### Collection entries
- - - -
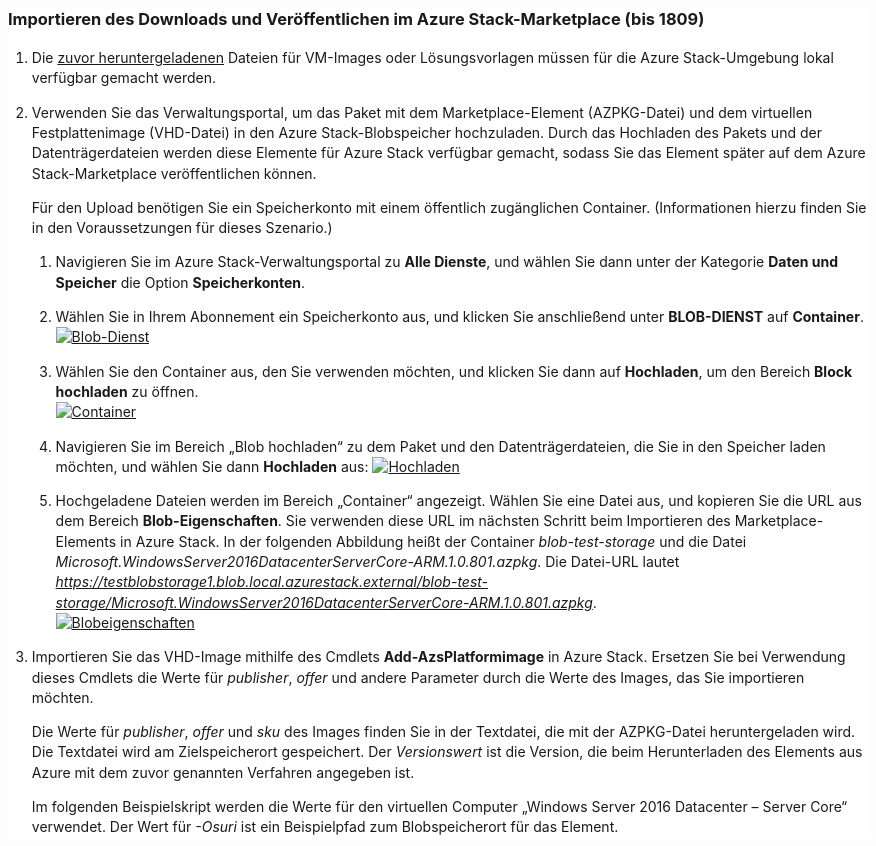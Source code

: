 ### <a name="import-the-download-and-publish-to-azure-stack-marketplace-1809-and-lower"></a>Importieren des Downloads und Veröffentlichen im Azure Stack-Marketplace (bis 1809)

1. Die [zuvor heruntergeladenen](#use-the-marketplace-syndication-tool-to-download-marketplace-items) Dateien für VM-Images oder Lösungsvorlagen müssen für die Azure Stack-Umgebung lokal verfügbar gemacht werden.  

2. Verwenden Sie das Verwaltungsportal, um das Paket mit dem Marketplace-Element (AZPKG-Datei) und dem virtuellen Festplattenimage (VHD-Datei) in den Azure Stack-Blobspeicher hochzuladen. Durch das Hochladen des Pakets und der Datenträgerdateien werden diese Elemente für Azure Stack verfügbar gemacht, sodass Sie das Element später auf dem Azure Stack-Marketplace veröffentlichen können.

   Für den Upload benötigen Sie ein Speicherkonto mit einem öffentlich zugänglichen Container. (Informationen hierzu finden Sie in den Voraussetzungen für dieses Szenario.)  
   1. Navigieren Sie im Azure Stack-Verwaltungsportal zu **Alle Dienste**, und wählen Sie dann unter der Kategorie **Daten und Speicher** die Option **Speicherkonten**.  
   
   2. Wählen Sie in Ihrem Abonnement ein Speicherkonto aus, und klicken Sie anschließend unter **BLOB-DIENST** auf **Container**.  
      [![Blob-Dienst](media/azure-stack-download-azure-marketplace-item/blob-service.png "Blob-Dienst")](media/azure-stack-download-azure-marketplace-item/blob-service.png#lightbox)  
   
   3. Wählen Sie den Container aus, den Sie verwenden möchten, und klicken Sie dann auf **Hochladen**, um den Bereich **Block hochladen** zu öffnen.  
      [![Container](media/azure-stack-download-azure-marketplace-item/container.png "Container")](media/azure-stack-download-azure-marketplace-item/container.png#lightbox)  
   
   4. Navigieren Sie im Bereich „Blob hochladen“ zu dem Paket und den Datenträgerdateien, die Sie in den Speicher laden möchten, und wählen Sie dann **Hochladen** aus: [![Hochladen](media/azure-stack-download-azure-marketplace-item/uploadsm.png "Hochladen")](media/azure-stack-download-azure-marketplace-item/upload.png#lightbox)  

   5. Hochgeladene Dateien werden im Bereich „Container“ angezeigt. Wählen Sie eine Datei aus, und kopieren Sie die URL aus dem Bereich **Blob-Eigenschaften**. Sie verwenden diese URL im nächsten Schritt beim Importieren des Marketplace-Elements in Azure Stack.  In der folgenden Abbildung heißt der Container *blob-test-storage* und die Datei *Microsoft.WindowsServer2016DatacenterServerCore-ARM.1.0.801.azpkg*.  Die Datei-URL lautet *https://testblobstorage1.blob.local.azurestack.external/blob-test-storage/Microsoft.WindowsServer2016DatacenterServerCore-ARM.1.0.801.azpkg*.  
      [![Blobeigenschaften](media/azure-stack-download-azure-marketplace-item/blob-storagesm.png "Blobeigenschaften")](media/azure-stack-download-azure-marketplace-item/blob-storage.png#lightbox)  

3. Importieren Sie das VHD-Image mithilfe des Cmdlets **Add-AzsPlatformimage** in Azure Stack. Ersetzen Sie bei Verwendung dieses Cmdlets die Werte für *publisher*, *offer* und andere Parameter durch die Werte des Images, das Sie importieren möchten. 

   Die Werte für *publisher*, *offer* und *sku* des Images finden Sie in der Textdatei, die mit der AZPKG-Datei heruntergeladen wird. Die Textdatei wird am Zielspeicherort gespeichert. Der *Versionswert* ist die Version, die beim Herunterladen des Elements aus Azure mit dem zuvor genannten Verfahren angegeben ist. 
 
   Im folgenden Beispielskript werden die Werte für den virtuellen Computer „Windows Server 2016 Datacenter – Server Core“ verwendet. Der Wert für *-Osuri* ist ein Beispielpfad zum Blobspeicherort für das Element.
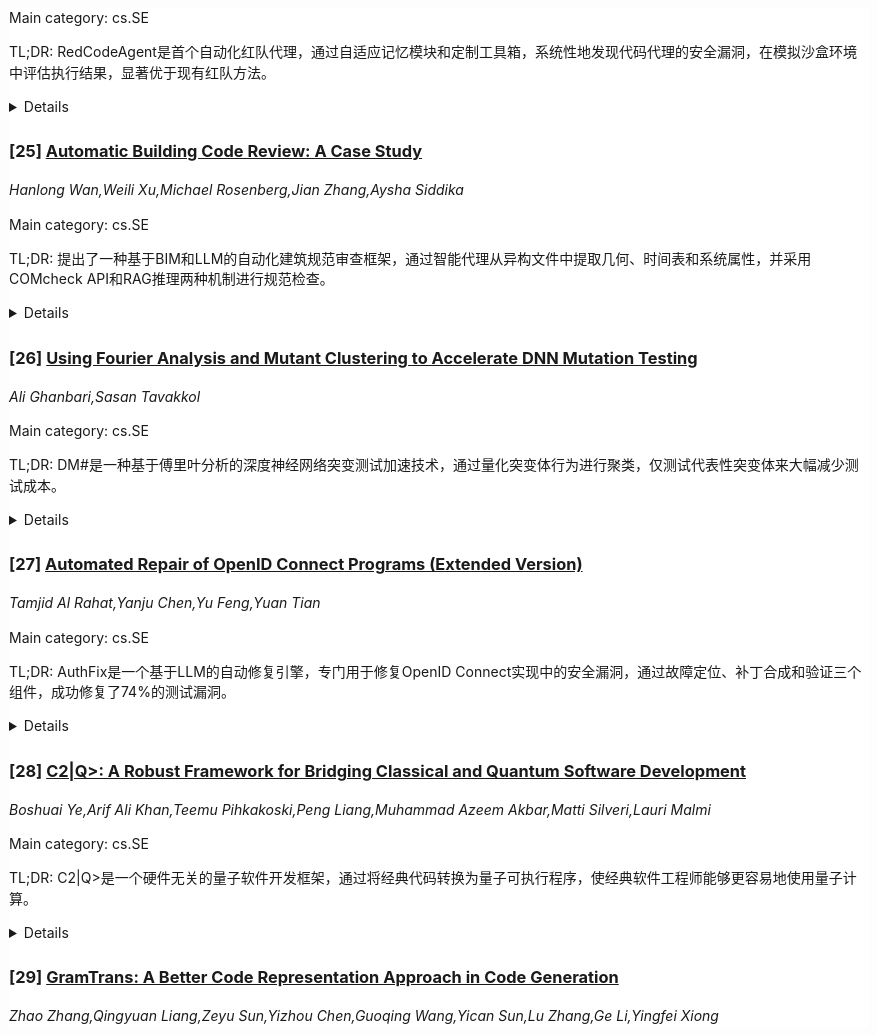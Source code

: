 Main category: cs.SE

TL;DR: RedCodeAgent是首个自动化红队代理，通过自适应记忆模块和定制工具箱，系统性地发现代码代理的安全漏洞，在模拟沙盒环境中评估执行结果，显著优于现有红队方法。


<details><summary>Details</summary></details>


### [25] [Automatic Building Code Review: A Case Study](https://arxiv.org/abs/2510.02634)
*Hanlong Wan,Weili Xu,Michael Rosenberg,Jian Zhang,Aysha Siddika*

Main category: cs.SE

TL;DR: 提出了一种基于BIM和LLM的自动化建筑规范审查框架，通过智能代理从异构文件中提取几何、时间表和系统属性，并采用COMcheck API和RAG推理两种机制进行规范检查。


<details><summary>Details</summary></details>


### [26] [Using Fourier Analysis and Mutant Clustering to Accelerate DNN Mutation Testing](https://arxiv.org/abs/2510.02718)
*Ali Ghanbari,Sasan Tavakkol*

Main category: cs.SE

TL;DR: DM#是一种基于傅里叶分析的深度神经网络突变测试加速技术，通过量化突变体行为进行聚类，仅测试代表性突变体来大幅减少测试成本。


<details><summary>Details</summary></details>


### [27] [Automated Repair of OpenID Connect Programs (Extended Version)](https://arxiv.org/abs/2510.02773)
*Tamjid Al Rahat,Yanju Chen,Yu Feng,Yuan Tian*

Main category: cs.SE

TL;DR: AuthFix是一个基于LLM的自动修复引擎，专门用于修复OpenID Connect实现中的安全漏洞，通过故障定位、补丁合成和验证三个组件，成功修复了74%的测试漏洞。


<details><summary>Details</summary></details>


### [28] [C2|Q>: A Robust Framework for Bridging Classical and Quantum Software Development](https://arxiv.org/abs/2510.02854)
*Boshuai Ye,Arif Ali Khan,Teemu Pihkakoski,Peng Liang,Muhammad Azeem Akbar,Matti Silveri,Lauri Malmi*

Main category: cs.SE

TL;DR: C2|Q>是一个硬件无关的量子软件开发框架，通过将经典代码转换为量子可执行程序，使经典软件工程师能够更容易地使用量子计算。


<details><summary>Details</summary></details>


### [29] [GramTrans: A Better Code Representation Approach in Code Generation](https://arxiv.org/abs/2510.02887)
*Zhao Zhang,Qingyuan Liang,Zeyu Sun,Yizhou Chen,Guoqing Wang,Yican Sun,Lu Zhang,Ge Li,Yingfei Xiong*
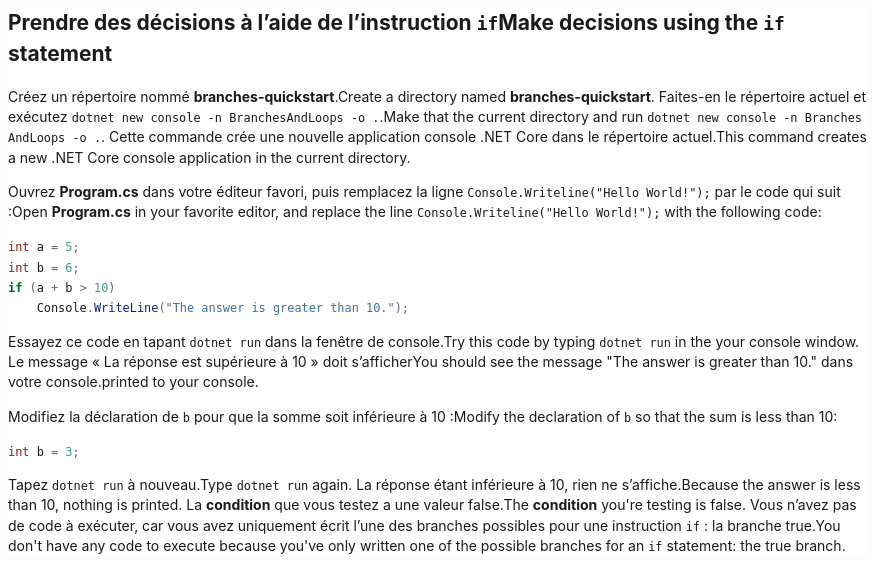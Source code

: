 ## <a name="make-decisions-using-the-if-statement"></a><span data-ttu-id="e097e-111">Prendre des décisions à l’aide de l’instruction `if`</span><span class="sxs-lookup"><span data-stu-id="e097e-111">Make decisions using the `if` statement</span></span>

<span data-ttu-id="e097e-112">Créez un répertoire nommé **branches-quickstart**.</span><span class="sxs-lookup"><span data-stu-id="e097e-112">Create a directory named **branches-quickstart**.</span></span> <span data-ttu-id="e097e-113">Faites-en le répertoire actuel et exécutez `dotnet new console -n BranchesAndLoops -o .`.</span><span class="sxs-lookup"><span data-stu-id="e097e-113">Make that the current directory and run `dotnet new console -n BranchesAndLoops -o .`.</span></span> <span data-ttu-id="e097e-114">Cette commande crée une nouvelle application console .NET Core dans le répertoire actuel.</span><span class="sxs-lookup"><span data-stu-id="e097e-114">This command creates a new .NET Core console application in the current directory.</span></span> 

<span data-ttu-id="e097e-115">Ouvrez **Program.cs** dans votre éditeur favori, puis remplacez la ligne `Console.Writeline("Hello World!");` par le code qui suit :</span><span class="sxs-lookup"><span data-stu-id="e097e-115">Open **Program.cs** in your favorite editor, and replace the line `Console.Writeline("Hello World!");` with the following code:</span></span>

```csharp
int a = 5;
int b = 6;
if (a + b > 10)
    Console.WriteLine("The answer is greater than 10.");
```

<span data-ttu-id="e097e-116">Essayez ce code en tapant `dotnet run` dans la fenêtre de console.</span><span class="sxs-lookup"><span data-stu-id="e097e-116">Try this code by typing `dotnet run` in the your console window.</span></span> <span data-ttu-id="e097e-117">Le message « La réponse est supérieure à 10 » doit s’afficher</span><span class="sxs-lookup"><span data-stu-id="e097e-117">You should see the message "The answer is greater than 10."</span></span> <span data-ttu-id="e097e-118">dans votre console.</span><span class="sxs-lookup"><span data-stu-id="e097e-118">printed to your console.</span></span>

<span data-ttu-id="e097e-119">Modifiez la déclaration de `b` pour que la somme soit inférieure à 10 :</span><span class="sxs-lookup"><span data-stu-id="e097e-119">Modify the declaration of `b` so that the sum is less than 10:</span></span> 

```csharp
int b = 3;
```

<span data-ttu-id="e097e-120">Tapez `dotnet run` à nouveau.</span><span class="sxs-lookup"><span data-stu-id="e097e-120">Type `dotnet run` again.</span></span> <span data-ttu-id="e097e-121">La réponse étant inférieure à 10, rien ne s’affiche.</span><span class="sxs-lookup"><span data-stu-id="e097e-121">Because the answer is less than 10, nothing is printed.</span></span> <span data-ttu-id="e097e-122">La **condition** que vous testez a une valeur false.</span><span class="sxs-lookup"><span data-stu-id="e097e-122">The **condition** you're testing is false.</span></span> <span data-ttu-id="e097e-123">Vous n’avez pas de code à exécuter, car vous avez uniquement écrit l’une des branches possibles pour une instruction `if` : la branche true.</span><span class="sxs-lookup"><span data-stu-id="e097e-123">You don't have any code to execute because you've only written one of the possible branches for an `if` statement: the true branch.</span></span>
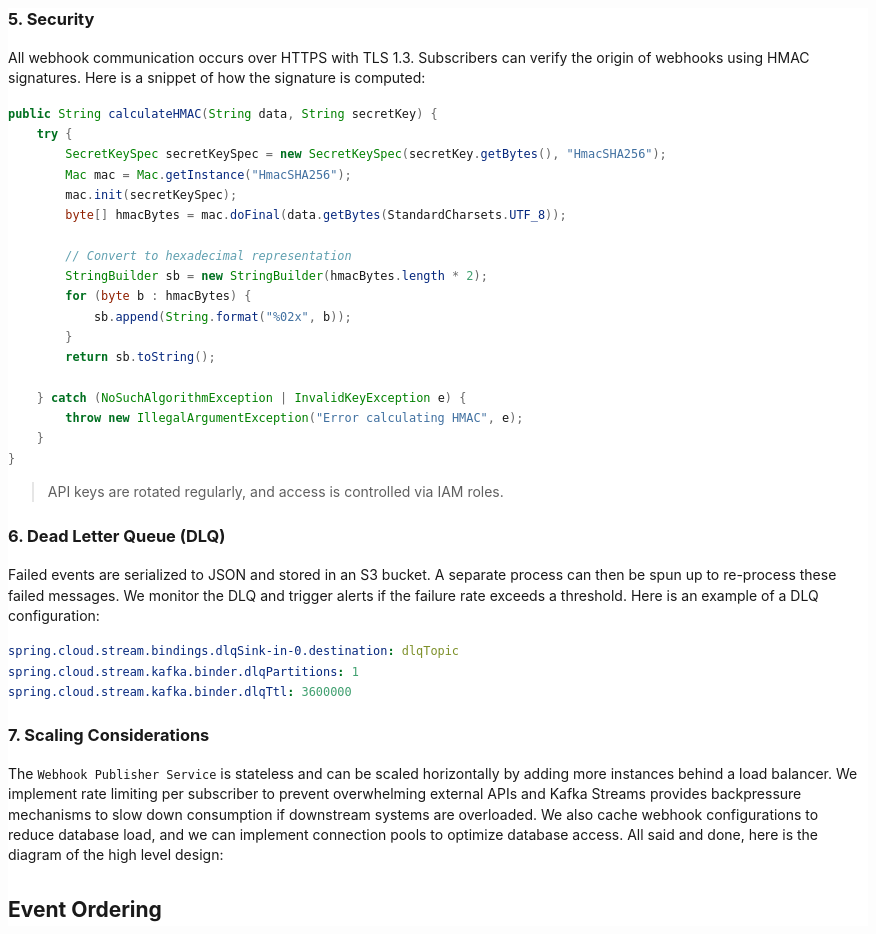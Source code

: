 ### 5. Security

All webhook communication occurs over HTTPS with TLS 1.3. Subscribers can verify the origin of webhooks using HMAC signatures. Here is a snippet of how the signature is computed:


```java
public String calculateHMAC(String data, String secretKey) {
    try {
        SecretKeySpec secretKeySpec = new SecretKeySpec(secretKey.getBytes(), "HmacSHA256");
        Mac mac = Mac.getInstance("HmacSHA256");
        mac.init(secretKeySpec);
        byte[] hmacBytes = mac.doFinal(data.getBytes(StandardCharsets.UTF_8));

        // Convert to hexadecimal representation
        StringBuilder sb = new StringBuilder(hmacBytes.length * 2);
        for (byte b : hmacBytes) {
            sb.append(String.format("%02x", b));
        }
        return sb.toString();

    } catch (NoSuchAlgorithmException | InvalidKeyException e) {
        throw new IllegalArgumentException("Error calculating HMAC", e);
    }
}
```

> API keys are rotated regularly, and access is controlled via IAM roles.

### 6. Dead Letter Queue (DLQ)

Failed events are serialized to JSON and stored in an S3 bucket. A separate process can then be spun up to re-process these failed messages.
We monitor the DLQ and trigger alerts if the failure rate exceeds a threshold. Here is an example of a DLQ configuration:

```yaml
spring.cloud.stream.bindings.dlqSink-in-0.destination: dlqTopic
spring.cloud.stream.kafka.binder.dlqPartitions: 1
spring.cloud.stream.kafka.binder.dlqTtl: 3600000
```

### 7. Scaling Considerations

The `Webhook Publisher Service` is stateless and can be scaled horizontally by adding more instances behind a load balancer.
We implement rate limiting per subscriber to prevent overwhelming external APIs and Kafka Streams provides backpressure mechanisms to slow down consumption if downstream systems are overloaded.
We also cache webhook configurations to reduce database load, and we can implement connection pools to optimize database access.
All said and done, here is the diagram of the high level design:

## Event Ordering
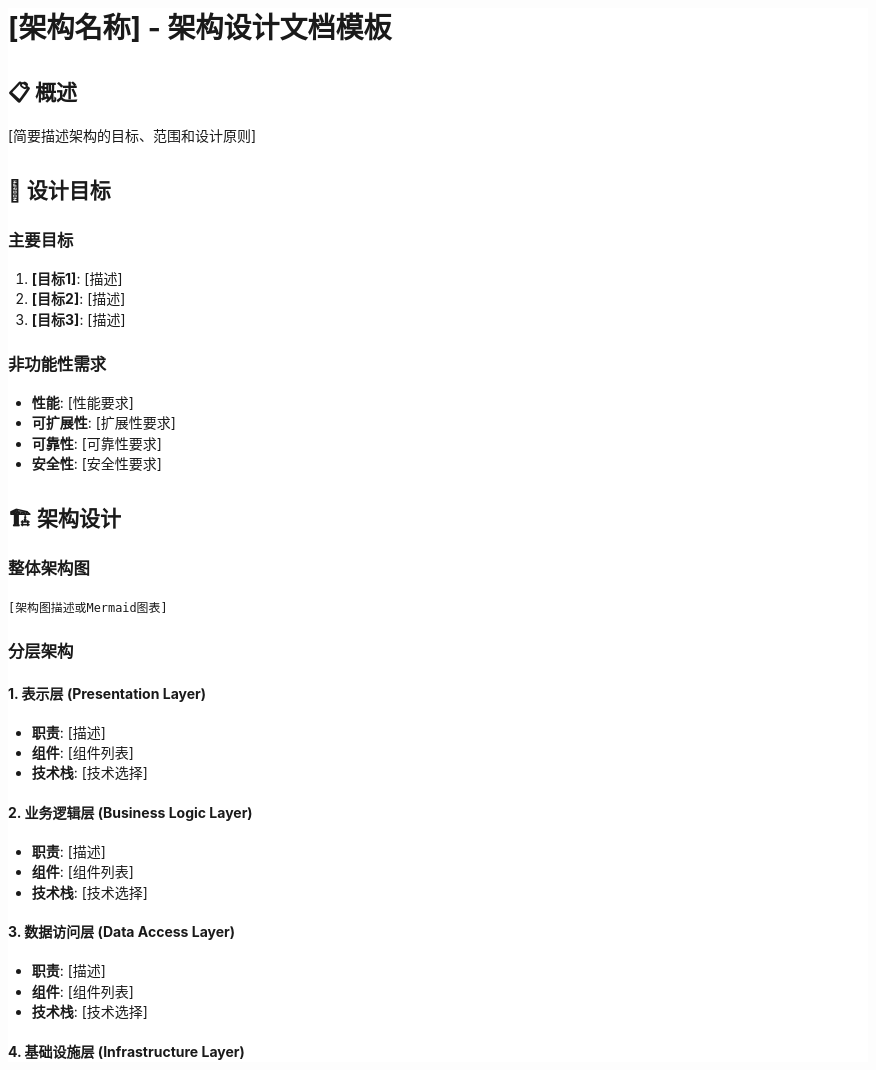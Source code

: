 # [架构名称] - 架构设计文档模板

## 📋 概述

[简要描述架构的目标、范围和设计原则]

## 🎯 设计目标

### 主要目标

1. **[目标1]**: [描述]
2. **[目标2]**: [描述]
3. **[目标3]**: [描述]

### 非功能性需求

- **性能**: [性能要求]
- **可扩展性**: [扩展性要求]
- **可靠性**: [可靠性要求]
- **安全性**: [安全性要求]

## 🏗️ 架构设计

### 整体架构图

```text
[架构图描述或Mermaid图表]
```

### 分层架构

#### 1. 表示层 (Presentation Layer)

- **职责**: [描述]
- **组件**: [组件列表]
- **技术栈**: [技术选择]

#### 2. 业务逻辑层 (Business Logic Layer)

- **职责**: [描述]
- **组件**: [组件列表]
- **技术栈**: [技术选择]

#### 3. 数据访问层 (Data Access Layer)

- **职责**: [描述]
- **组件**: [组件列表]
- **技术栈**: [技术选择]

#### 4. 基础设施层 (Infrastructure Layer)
- - - -
### Task goal
Leaving out every picture, repeat exactly the lines of the records from the start through the line that has "1. Die [zuvor".

### Exercise solution
Source code

: ### <a name="import-the-download-and-publish-to-azure-stack-marketplace-1809-and-lower"></a>Importieren des Downloads und Veröffentlichen im Azure Stack-Marketplace (bis 1809)

1. Die [zuvor heruntergeladenen](#use-the-marketplace-syndication-tool-to-download-marketplace-items) Dateien für VM-Images oder Lösungsvorlagen müssen für die Azure Stack-Umgebung lokal verfügbar gemacht werden.  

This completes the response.